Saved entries
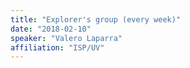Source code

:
 ```yaml
---
title: "Explorer's group (every week)"
date: "2018-02-10"
speaker: "Valero Laparra"
affiliation: "ISP/UV"
---
```

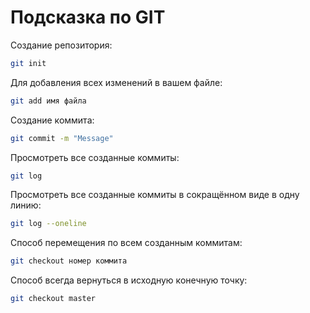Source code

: # Подсказка по GIT

Создание репозитория:
```sh
git init
```
Для добавления всех изменений в вашем файле:
```sh
git add имя файла 
```
Создание коммита:
```sh
git commit -m "Message"
```
Просмотреть все созданные коммиты:
```sh
git log
```
Просмотреть все созданные коммиты в сокращённом виде в одну линию:
```sh
git log --oneline
```
Способ перемещения по всем созданным коммитам:
```sh
git checkout номер коммита
```
Способ всегда вернуться в исходную конечную точку:
```sh
git checkout master
```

**Work instruction:** Every line of the records above should be reproduced exactly, with no pictures included.

**Your response:**
Source code

:
 ```yaml
---
title: "Explorer's group (every week)"
date: "2018-02-10"
speaker: "Valero Laparra"
affiliation: "ISP/UV"
---
```

Source code

: # Подсказка по GIT

Создание репозитория:
```sh
git init
```
Для добавления всех изменений в вашем файле:
```sh
git add имя файла 
```
Создание коммита:
```sh
git commit -m "Message"
```
Просмотреть все созданные коммиты:
```sh
git log
```
Просмотреть все созданные коммиты в сокращённом виде в одну линию:
```sh
git log --oneline
```
Способ перемещения по всем созданным коммитам:
```sh
git checkout номер коммита
```
Способ всегда вернуться в исходную конечную точку:
```sh
git checkout master
```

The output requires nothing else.